Extracted records
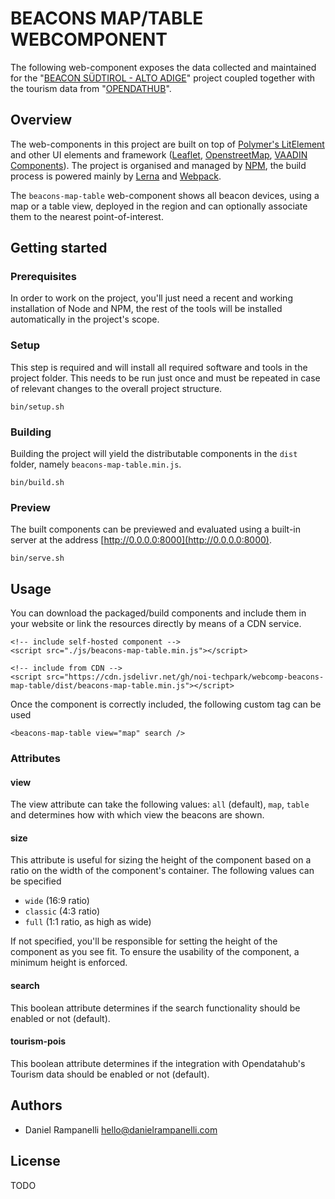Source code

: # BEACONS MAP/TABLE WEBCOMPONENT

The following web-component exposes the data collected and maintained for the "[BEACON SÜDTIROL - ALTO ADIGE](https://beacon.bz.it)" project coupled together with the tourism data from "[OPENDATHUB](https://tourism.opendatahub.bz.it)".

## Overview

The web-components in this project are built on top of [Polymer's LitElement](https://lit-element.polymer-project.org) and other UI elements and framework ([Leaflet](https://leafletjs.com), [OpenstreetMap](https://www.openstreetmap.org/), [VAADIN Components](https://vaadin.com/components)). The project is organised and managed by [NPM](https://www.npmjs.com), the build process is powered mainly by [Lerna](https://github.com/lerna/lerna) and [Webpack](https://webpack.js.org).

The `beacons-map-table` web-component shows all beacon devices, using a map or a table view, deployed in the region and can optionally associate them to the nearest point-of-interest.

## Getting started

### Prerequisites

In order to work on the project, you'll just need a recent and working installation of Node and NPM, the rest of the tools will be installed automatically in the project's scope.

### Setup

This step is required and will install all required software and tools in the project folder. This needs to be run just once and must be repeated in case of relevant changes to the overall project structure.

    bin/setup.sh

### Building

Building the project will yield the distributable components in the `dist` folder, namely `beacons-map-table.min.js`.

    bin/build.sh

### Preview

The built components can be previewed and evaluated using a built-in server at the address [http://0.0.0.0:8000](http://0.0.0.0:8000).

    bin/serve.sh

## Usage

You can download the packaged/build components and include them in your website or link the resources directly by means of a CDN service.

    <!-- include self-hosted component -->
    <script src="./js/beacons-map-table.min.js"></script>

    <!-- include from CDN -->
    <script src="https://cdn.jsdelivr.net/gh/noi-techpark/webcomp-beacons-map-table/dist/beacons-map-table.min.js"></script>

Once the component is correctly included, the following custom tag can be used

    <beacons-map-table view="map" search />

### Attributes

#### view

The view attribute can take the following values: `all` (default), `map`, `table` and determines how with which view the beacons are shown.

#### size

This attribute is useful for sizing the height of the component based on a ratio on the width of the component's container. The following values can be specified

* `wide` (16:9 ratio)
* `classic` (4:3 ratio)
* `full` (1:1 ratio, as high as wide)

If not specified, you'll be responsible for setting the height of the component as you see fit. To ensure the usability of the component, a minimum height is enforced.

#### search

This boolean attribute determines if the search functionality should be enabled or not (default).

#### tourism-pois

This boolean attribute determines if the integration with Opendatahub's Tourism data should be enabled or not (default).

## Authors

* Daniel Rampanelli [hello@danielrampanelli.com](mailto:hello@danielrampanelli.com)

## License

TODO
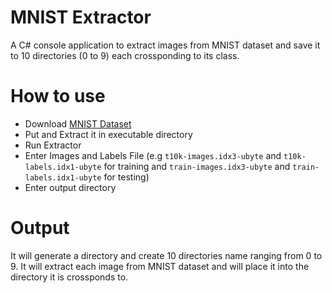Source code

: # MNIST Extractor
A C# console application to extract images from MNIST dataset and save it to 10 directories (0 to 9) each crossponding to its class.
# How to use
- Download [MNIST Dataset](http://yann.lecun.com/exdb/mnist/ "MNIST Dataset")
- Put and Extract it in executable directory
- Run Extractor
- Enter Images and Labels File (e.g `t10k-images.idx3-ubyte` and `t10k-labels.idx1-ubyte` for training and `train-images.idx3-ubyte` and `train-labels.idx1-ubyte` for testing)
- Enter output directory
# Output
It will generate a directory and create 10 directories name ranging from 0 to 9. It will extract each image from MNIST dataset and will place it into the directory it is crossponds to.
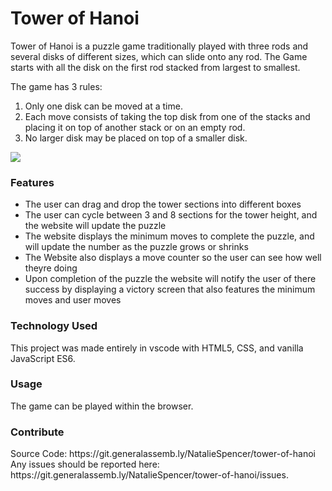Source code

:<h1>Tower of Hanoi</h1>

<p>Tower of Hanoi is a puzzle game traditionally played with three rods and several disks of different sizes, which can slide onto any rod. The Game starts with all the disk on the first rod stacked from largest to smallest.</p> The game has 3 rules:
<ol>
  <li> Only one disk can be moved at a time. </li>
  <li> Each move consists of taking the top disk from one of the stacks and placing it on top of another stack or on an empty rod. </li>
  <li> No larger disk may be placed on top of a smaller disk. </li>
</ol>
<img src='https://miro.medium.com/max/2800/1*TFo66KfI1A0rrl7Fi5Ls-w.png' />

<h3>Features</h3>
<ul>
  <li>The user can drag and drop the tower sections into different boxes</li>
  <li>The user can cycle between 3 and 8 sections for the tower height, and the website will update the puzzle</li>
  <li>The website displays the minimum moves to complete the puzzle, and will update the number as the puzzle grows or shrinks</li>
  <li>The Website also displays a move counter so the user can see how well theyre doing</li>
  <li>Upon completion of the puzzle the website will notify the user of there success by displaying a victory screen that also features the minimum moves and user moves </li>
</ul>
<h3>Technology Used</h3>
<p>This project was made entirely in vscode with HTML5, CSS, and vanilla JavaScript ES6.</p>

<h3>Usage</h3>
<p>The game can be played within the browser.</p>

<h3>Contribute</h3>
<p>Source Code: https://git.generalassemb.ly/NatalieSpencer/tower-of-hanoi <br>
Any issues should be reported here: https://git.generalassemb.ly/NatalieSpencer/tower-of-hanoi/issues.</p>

---

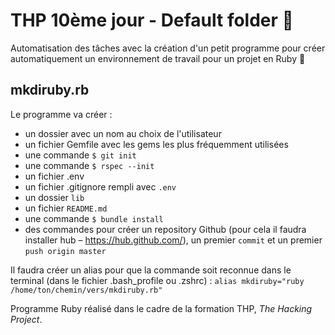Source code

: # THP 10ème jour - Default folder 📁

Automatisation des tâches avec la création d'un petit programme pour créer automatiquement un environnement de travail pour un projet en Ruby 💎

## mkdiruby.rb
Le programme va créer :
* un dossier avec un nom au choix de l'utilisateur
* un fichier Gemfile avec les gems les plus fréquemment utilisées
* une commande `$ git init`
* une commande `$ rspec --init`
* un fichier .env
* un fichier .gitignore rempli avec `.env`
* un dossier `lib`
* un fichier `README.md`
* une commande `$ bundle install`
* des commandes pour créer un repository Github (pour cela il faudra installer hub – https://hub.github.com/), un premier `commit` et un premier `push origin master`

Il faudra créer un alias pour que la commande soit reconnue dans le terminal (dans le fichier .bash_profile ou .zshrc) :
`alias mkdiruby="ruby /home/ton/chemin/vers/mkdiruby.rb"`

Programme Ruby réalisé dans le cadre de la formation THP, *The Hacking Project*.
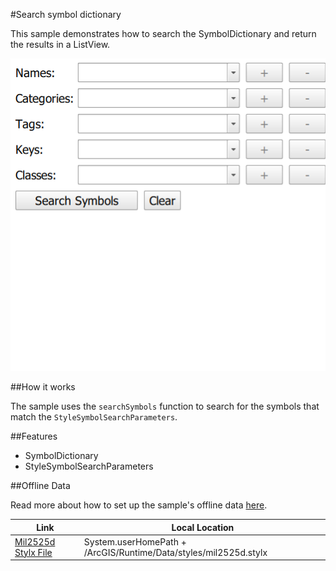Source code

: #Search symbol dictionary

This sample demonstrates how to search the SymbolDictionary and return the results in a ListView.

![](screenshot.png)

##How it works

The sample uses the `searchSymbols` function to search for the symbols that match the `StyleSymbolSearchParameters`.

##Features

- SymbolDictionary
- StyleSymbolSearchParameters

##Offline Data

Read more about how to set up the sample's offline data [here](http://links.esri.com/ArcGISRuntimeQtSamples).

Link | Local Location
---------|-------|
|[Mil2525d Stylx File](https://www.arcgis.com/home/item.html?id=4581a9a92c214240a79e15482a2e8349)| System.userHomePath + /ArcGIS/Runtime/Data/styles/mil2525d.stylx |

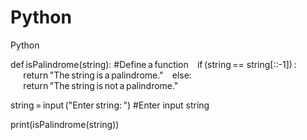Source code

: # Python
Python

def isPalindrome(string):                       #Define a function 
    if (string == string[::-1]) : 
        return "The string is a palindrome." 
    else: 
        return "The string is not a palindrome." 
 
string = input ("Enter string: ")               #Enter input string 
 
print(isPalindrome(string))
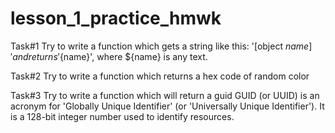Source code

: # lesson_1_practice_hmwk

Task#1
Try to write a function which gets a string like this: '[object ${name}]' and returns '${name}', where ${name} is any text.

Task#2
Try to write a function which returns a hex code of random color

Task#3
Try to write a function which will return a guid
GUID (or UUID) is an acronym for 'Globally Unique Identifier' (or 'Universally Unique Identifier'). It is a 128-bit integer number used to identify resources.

* * *

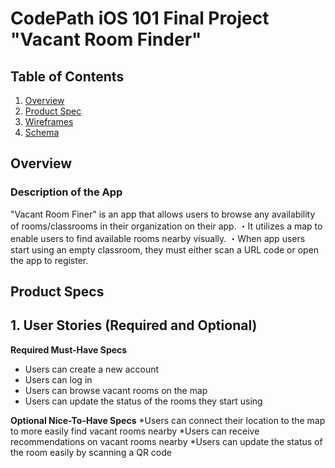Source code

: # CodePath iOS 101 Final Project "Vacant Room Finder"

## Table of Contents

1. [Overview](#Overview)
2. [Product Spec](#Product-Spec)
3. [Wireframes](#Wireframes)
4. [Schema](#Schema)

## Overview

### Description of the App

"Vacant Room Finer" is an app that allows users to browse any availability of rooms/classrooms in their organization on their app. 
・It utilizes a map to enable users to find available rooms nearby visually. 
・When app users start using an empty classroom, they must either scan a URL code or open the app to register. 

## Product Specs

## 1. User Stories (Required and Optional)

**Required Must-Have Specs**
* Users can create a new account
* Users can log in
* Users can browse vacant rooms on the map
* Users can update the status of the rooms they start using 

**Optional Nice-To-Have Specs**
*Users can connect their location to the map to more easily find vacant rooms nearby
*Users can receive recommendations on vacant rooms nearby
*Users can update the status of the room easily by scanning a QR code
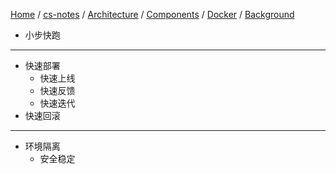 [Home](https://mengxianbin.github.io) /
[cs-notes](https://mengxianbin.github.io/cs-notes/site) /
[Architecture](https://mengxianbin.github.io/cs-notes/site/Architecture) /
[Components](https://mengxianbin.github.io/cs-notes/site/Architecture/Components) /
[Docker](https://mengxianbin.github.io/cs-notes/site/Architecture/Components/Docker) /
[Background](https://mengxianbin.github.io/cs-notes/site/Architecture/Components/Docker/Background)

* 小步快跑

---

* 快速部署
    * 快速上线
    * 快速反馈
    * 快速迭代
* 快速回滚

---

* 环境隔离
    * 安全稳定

Work required
Show the lines above that include "folder".

Response area
This step is required and will install all required software and tools in the project folder. This needs to be run just once and must be repeated in case of relevant changes to the overall project structure.
Building the project will yield the distributable components in the `dist` folder, namely `beacons-map-table.min.js`.
: # THP 10ème jour - Default folder 📁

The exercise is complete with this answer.